But you no longer have any need to ask that question. The half-perceived entity was definitely moving now, growing taller, preparing to depart. You KNOW who I am, don't you, Jim?
"Yes," Nicklin murmured, the vessel that was his mind at last filled to brimming. "I know who you are."
CHAPTER 23
The six Curlew aircraft of Woolston Skyways were ranged in line, waiting to carry their separate loads of passengers to the regional centre of Rushport. Curlews had been chosen because of their ability to operate from unprepared grass strips. Each would take a maximum of ten people on the two-hour hop to Rushport, where they would then be put on an airliner for the 8,ooo-kilometre flight to Beachhead City.

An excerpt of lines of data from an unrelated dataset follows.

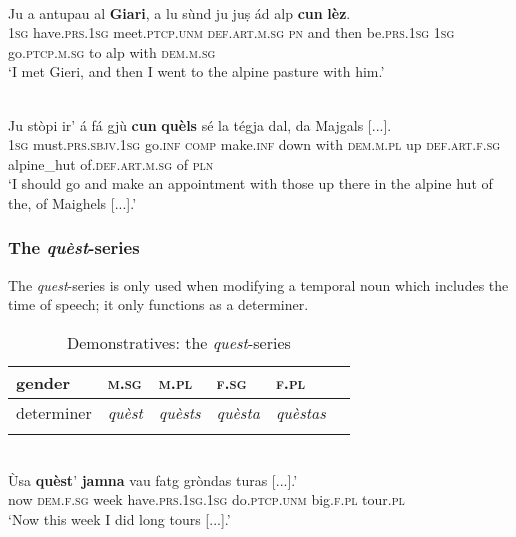 \ea
\label{demtop5}
\\
\gll Ju a antupau al \textbf{Giari}, a lu sùnd ju juṣ ád alp \textbf{cun} \textbf{lèz}.\\
\textsc{1sg} have.\textsc{prs.1sg} meet.\textsc{ptcp.unm} \textsc{def.art.m.sg} \textsc{pn} and then be.\textsc{prs.1sg} \textsc{1sg} go.\textsc{ptcp.m.sg} to alp with \textsc{dem.m.sg}  \\
\glt `I met Gieri, and then I went to the alpine pasture with him.'
\z

\ea\label{demtop3}
\\
\gll Ju stòpi ir' á fá gjù \textbf{cun} \textbf{quèls} sé la tégja dal, da Majgals [...].\\
\textsc{1sg} must.\textsc{prs.sbjv.1sg} go.\textsc{inf} \textsc{comp} make.\textsc{inf} down with \textsc{dem.m.pl} up \textsc{def.art.f.sg} alpine\_hut of.\textsc{def.art.m.sg} of \textsc{pln}\\
\glt `I should go and make an appointment with those up there in the alpine hut of the, of Maighels [...].'
\z

\subsubsection{The \textit{quèst}-series}
The \textit{quest}-series is only used when modifying a temporal noun which includes the time of speech; it only functions as a determiner.

\begin{table}
\caption{Demonstratives: the \textit{quest}-series}
\label{demquest}
 \begin{tabular}{llllll}
  \lsptoprule
      gender      & \textsc{m.sg} & \textsc{m.pl} & \textsc{f.sg} & \textsc{f.pl}\\
  \midrule
  determiner  & \textit{quèst} &  \textit{quèsts}  & \textit{quèsta}  & \textit{quèstas}\\
  
  \lspbottomrule
 \end{tabular}
\end{table}

\ea\label{ex:questjamna}
\\
\gll Ùsa \textbf{quèst}' \textbf{jamna} vau fatg gròndas turas [...].'\\
now \textsc{dem.f.sg} week have.\textsc{prs.1sg.1sg} do.\textsc{ptcp.unm} big.\textsc{f.pl} tour.\textsc{pl}\\
\glt `Now this week I did long tours [...].'
\z

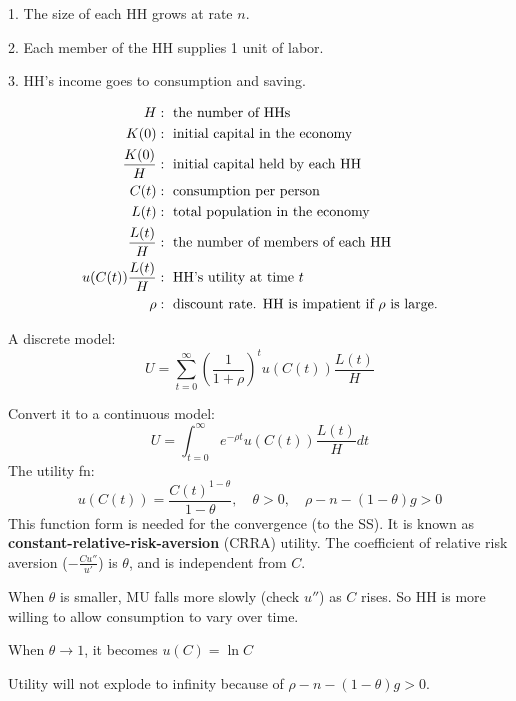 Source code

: \documentclass[12pt]{article}
\begin{document}
1. The size of each HH grows at rate $ n $. 

2. Each member of the HH supplies 1 unit of labor.

3. HH's income goes to consumption and saving.

\begin{align*}
H &: \text{ the number of HHs }\\
K(0)&: \text{ initial capital in the economy }\\
\frac{K(0)}{H} &: \text{ initial capital held by each HH }\\
C(t) &: \text{ consumption per person }\\
L(t) &: \text{ total population in the economy }\\
\frac{L(t)}{H} &: \text{ the number of members of each HH }\\
u(C(t))\frac{L(t)}{H} &: \text{ HH's utility at time $ t $ }\\
\rho &: \text{ discount rate. HH is impatient if $ \rho $ is large.}
\end{align*}

A discrete model:
\begin{equation*}
U = \sum\limits_{t = 0} ^\infty \left( \frac{1}{1 + \rho} \right) ^{t}
u(C(t))\frac{L(t)}{H}
\end{equation*}



Convert it to a continuous model:
\begin{equation*}
U = \int_{t = 0}^{\infty } e^{ - \rho t}u(C(t))\frac{L(t)}{H}dt
\end{equation*}
The utility fn:
\begin{equation*}
u(C(t)) = \frac{C(t)^{1 - \theta}}{1 - \theta}, \quad \theta > 0, \quad
\rho - n - (1 - \theta)g > 0
\end{equation*}
This function form is needed for the convergence (to the SS). It is known as 
{\textbf {constant-relative-risk-aversion}} (CRRA) utility.
The coefficient of relative risk aversion ($  - \frac{C u''}{u'} $) is $ \theta $,
and is independent from $ C $.

When $ \theta $ is smaller, MU falls more slowly (check $ u'' $) as $ C $ rises. So
HH is more willing to allow consumption to vary over time.

When $ \theta \rightarrow 1 $, it becomes $ u(C) = \ln C $

Utility will not explode to infinity because of  $ \rho - n - (1 - \theta)g > 0 $.
\end{document}

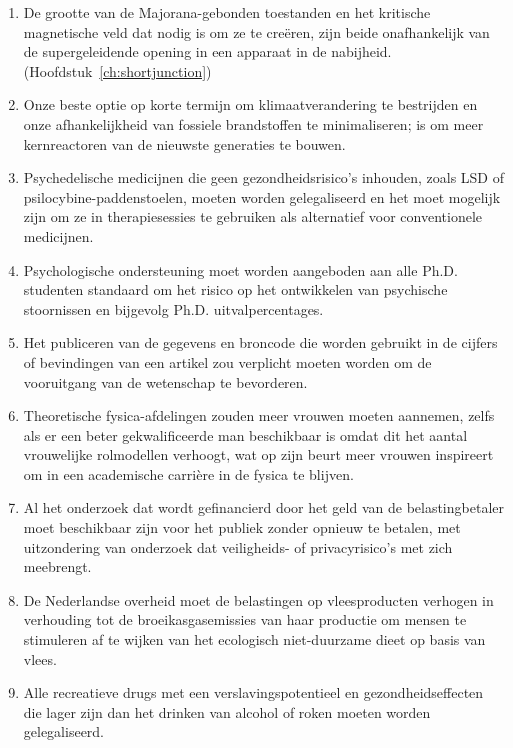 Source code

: \documentclass{dissertation}
\begin{document}
{\begin{enumerate}
\item De grootte van de Majorana-gebonden toestanden en het kritische magnetische veld dat nodig is om ze te creëren, zijn beide onafhankelijk van de supergeleidende opening in een apparaat in de nabijheid. (Hoofdstuk~\ref{ch:shortjunction})

\item Onze beste optie op korte termijn om klimaatverandering te bestrijden en onze afhankelijkheid van fossiele brandstoffen te minimaliseren; is om meer kernreactoren van de nieuwste generaties te bouwen.

\item Psychedelische medicijnen die geen gezondheidsrisico's inhouden, zoals LSD of psilocybine-paddenstoelen, moeten worden gelegaliseerd en het moet mogelijk zijn om ze in therapiesessies te gebruiken als alternatief voor conventionele medicijnen.

\item Psychologische ondersteuning moet worden aangeboden aan alle Ph.D. studenten standaard om het risico op het ontwikkelen van psychische stoornissen en bijgevolg Ph.D. uitvalpercentages.

\item Het publiceren van de gegevens en broncode die worden gebruikt in de cijfers of bevindingen van een artikel zou verplicht moeten worden om de vooruitgang van de wetenschap te bevorderen.

\item Theoretische fysica-afdelingen zouden meer vrouwen moeten aannemen, zelfs als er een beter gekwalificeerde man beschikbaar is omdat dit het aantal vrouwelijke rolmodellen verhoogt, wat op zijn beurt meer vrouwen inspireert om in een academische carrière in de fysica te blijven.

\item Al het onderzoek dat wordt gefinancierd door het geld van de belastingbetaler moet beschikbaar zijn voor het publiek zonder opnieuw te betalen, met uitzondering van onderzoek dat veiligheids- of privacyrisico's met zich meebrengt.

\item De Nederlandse overheid moet de belastingen op vleesproducten verhogen in verhouding tot de broeikasgasemissies van haar productie om mensen te stimuleren af te wijken van het ecologisch niet-duurzame dieet op basis van vlees.

\item Alle recreatieve drugs met een verslavingspotentieel en gezondheidseffecten die lager zijn dan het drinken van alcohol of roken moeten worden gelegaliseerd.


\end{enumerate}}
\end{document}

Behind the Curlews were three smaller and faster jets belonging to the news agencies which had been first to get their people to the scene. Looming over the aircraft, making them look like toy miniatures, was the burnished coppery hull of the Tara. And beyond the ship was a lake which stretched to the horizon, its waters sewn with diamond-fire by the low morning sun.

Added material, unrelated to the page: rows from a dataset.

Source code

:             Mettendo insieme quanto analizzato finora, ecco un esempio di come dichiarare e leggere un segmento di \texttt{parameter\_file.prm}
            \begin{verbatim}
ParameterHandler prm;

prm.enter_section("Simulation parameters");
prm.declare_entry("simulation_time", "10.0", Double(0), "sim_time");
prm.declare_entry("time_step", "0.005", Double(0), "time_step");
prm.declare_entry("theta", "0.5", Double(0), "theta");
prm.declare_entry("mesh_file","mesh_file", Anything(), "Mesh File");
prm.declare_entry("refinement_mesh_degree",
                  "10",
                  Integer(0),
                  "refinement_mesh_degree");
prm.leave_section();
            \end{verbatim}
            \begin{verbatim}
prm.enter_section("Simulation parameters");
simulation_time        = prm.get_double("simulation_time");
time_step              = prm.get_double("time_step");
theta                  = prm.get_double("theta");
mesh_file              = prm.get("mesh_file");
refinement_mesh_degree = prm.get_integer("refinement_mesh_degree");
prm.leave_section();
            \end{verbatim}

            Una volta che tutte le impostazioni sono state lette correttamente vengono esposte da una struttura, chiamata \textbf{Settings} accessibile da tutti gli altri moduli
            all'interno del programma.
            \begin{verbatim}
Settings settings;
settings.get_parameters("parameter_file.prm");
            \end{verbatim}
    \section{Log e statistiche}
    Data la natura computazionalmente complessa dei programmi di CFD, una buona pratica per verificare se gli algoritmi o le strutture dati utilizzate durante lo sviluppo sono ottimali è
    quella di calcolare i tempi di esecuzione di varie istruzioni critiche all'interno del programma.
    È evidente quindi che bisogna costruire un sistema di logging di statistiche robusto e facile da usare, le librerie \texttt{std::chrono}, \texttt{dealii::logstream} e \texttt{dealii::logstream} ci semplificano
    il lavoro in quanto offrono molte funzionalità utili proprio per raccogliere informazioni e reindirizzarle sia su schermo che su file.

No matter how old he lived to be, Nicklin had decided, he would never get used to a sun which traversed the sky. On the previous evening, scant hours after the Tara's return, he had watched the first sunset of his life, unable to take his eyes off the searing disk as it slid below the horizon. Like many others of the dazed and bemused pilgrims, he had spent most of the night in the open, staring at new constellations and waiting for the sun to reappear. Even though he had known in advance that it had to show itself on the opposite side of the world, the fact that it actually did so filled him with a profound wondering. The confirmation that he now lived on the outside of a sphere had come as a quasi-religious experience for one accustomed to the insularity of Orbitsville. He felt exhilarated, and dangerously exposed to the vastness of the universe, a micro-organism clinging to the surface of a ball that was hurtling through unpredictable space.
And in keeping with the diminutive size of the new world in comparison to Orbitsville, the pace of human affairs seemed to have speeded up to match the flickering, inertia-less activities of creatures whose cosmos is a drop of water…

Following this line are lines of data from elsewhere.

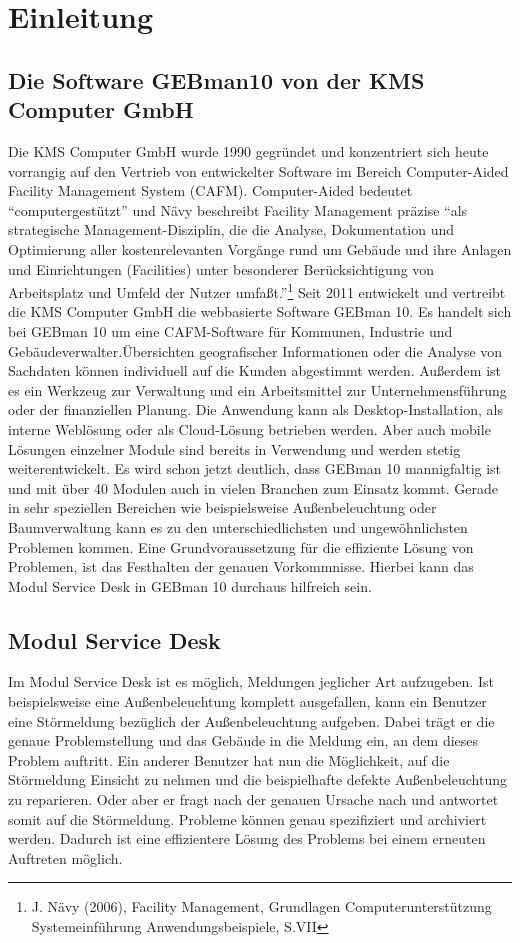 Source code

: \section{Einleitung}

\subsection{Die Software GEBman10 von der KMS Computer GmbH}
\noindent
Die KMS Computer GmbH wurde 1990 gegründet und konzentriert sich heute vorrangig auf den Vertrieb von entwickelter Software im Bereich Computer-Aided Facility Management System (CAFM).
Computer-Aided bedeutet \enquote{computergestützt} und Nävy beschreibt Facility Management präzise
\enquote{als strategische Management-Disziplin, die die Analyse, Dokumentation und Optimierung aller kostenrelevanten Vorgänge rund um Gebäude und ihre Anlagen und Einrichtungen (Facilities) unter besonderer Berücksichtigung von Arbeitsplatz und Umfeld der Nutzer umfaßt.}\footnote{J. Nävy (2006), Facility Management, Grundlagen Computerunterstützung Systemeinführung Anwendungsbeispiele, S.VII}
\noindent
Seit 2011 entwickelt und vertreibt die KMS Computer GmbH die webbasierte Software GEBman 10. Es handelt sich bei GEBman 10 um eine CAFM-Software für Kommunen, Industrie und Gebäudeverwalter.Übersichten geografischer Informationen oder die Analyse von Sachdaten können individuell auf die Kunden abgestimmt werden. Außerdem ist es ein Werkzeug zur Verwaltung und ein Arbeitsmittel zur Unternehmensführung oder der finanziellen Planung. Die Anwendung kann als Desktop-Installation, als interne Weblösung oder als Cloud-Lösung betrieben werden. Aber auch mobile Lösungen einzelner Module sind bereits in Verwendung und werden stetig weiterentwickelt. Es wird schon jetzt deutlich, dass GEBman 10 mannigfaltig ist und mit über 40 Modulen auch in vielen Branchen zum Einsatz kommt.
Gerade in sehr speziellen Bereichen wie beispielsweise Außenbeleuchtung oder Baumverwaltung kann es zu den unterschiedlichsten und ungewöhnlichsten Problemen kommen. Eine Grundvoraussetzung  für die effiziente Lösung von Problemen, ist das Festhalten der genauen Vorkommnisse. Hierbei kann das Modul Service Desk in GEBman 10 durchaus hilfreich sein.



\subsection{Modul Service Desk}
\noindent
Im Modul Service Desk ist es möglich, Meldungen jeglicher Art aufzugeben. Ist beispielsweise eine Außenbeleuchtung komplett ausgefallen, kann ein Benutzer eine Störmeldung bezüglich der Außenbeleuchtung aufgeben. Dabei trägt er die genaue Problemstellung und das Gebäude in die Meldung ein, an dem dieses Problem auftritt. Ein anderer Benutzer hat nun die Möglichkeit, auf die Störmeldung Einsicht zu nehmen und die beispielhafte defekte Außenbeleuchtung zu reparieren. Oder aber er fragt nach der genauen Ursache nach und antwortet somit auf die Störmeldung. Probleme können genau spezifiziert und archiviert werden. Dadurch ist eine effizientere Lösung des Problems bei einem erneuten Auftreten möglich.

In one instant the Tara had been drifting in deep space; in the next it had been resting on a sunlit, grassy plain.
The ship's clocks showed no lapse of time, but every individual on board – children included – had recollections of a time outside of time. From what Nicklin could gather, the common experience – unlike his own – had been a brief and wordless communion with a benign deity, one who was shrouded in white light, rendered invisible by mingling glories.
They had emerged from it as essentially the same people, with all their previous beliefs confirmed beyond all doubt. The first thing Ropp Voorsanger had done was to lead the entire company out on to the lush grass and conduct a service of thanksgiving. And never in human history could there have been a congregation so united in its unshakeable faith. After all, they had been part of a general and undeniable miracle. They had been lost, and now they were saved, and their salvation had come about through a Divine Intervention. They had been justified, as no others had ever been justified, in sending up their cry of Hallelujah!
Nicklin's experience had been unique, because he had been necessarily transformed. He had come out of it with a new set of beliefs which required him to revise his internal model of reality. Thereafter he had to acknowledge the existence of a supreme being. Giving it the name of God, or the Good Fairy, or the Gaseous Vertebrate made no difference to the central, essential fact that he could no longer live his life as a sceptic.
While waiting, alone beneath the stars, he had wondered if the impact on his personality could have been any greater had he been persuaded to accept the existence of the Judaic God – and not of the ultimate, non-mystical Personality.
You KNOW who I am, the Personality had said, and the uncanny thing was that Nicklin had been prepared long in advance for the revelation. He had almost reached the truth that grey wintry morning in the Beachhead office when Silvia London had preached that all matter had a mindon component, and that all that was needed for the development of an immortal personality was the existence of a sufficiently complex physical organisation, such as the human brain.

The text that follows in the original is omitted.